Ao recém-chegado, que nada entende de natureza, o sertão não parece coisa boa, não. Ao menos na época da seca, como agora. Está há mais de 100 dias à espera de chuva por lá, com o amarelo palha da secura dominando o olhar desafinado de quem não sabe discernir quase nada, vendo em tudo apenas mato. Mato seco, quebrado, abandonado.

A beleza do sertão não está no que se enxerga, mas na vivência, no estar sendo lá. Só se apresenta aos olhos depois que o coração, convidado à espera enorme, abre a janela do olhar, donde o sertão daí transborda

Mas quando afinamos o olhar pela vista de quem entende, a vegetação se revela mais viva do que muita alma por aí. A beleza do sertão está no “sem lugar”, outra das definições dadas por Guimarães Rosa em sua obra-prima. Não está numa espécie ou outra de árvore, de flor, de bicho, tampouco no conjunto integrado dos existentes ali, cobertos por um céu espetaculoso, azul demais da conta.

Não... A beleza do sertão não está no que se enxerga, mas na vivência, no estar sendo lá. Só se apresenta aos olhos depois que o coração, convidado à espera enorme, abre a janela do olhar, donde o sertão daí transborda. Esperar por tudo... Pela chuva, pelo sol, pela lua, pela comida, pelo avistar de um bicho lindo, pelo encontro da flor cigana vermelha se destacando na terra, caliandra o nome, ou flor do diabo, a depender do coração do vivente observante.

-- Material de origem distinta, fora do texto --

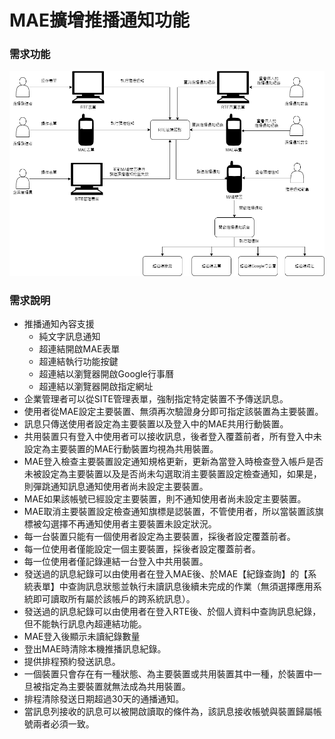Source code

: # MAE擴增推播通知功能

### <div id="requirement">需求功能</div>

![Alt pushmessage](./img/pushmessage.png)

### <div id="requirement">需求說明</div>
* 推播通知內容支援
    * 純文字訊息通知
    * 超連結開啟MAE表單
    * 超連結執行功能按鍵
    * 超連結以瀏覽器開啟Google行事曆
    * 超連結以瀏覽器開啟指定網址
* 企業管理者可以從SITE管理表單，強制指定特定裝置不予傳送訊息。
* 使用者從MAE設定主要裝置、無須再次驗證身分即可指定該裝置為主要裝置。
* 訊息只傳送使用者設定為主要裝置以及登入中的MAE共用行動裝置。
* 共用裝置只有登入中使用者可以接收訊息，後者登入覆蓋前者，所有登入中未設定為主要裝置的MAE行動裝置均視為共用裝置。
* MAE登入檢查主要裝置設定通知規格更新，更新為當登入時檢查登入帳戶是否未被設定為主要裝置以及是否尚未勾選取消主要裝置設定檢查通知，如果是，則彈跳通知訊息通知使用者尚未設定主要裝置。
* MAE如果該帳號已經設定主要裝置，則不通知使用者尚未設定主要裝置。
* MAE取消主要裝置設定檢查通知旗標是認裝置，不管使用者，所以當裝置該旗標被勾選擇不再通知使用者主要裝置未設定狀況。
* 每一台裝置只能有一個使用者設定為主要裝置，採後者設定覆蓋前者。
* 每一位使用者僅能設定一個主要裝置，採後者設定覆蓋前者。
* 每一位使用者僅記錄連結一台登入中共用裝置。
* 發送過的訊息紀錄可以由使用者在登入MAE後、於MAE【紀錄查詢】的【系統表單】中查詢訊息狀態並執行未讀訊息後續未完成的作業（無須選擇應用系統即可讀取所有屬於該帳戶的跨系統訊息）。
* 發送過的訊息紀錄可以由使用者在登入RTE後、於個人資料中查詢訊息紀錄，但不能執行訊息內超連結功能。
* MAE登入後顯示未讀紀錄數量
* 登出MAE時清除本機推播訊息紀錄。
* 提供排程預約發送訊息。
* 一個裝置只會存在有一種狀態、為主要裝置或共用裝置其中一種，於裝置中一旦被指定為主要裝置就無法成為共用裝置。
* 排程清除發送日期超過30天的通播通知。
* 當訊息列接收的訊息可以被開啟讀取的條件為，該訊息接收帳號與裝置歸屬帳號兩者必須一致。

Esperar como as árvores, do que mais gosto por lá. Ano passado me impressionei com o fato de serem, na maioria, muito pequenas, mas com raízes profundas, de 3 a 5 vezes o tamanho do lado de fora da terra. Sem elas, não haveria como obter água para suportar o período de estiagem. Mas desta vez o que me interessou foram os galhos desfolhados, retorcidos, muito tortos.

Muito disso decorre da recorrência das queimadas na região. Com o fogo, folhas e gemas (tecidos de crescimento das plantas) sofrem necrose e morrem. Mas as árvores resistem, com gemas internas brotando em outras partes do galho, daí quebrando a linearidade do crescimento, transformando a árvore num todo torto de galhos retorcidos. Mas uma coisa é reta: buscam sempre o alto, o céu, o sol.

Resiliência, o coração de toda espera, é o que há no sem lugar do sertão, que está por toda parte, até dentro da gente. Se na primeira vez me deslumbrei, nessa segunda me aquietei. Não sei bem explicar, mas lá encontrei à minha espera tudo que já perdi, tudo que deu errado. Não um encontro de “final feliz”, aqueles de filme, como se tudo fosse restaurado, corrigido. Não, foi encontro da vida com a vida mesmo, com o que ficou pelo caminho, guardado na memória, como gema interna no coração.

Resiliência, o coração de toda espera, é o que há no sem lugar do sertão, que está por toda parte, até dentro da gente

Uma delas é meu compadre, falecido em 2019. Desde que ele se foi, criei uma playlist para manter ao menos algo do que tínhamos. Trocávamos muitas músicas, continuei fazendo isso, acrescentando as novas que foram surgindo desde então, outras de antes descobertas por depois. Nas esperas todas por lá, nas idas e vindas de passeios e caminhadas, especialmente na volta preguiçosa para Brasília, era esta playlist que eu escutava.

Uma das músicas, Tocando em Frente, na versão de Renato Teixeira acompanhado de orquestra, reprisei várias vezes. Quanto mais velho fico, mais a entendo, acho. O andar devagar porque já tive pressa ainda estou à espera, mas o tocar os dias como um velho boiadeiro tocando a boiada, ah, aí já venho sendo obrigado a fazer há algum tempo. E cada vez mais, levando a certeza de que muito pouco eu sei. Ou nada sei. Mas desconfio de muita coisa, não é, Alceuzinho?

E nessa espera enorme, espera pelo Céu, encontro nos galhos retorcidos de saudade no mais fundo da alma a água que faz viver, resistir, dela brotando no olhar lagrimazinhas de gratidão com que reguei um pouco daquele chão. Então, ouvi no vento o dizer de Riobaldo, como se estivesse ao lado, como se estivesse dentro: “Sertão: estes seus vazios. O senhor vá. Alguma coisa, ainda encontra”.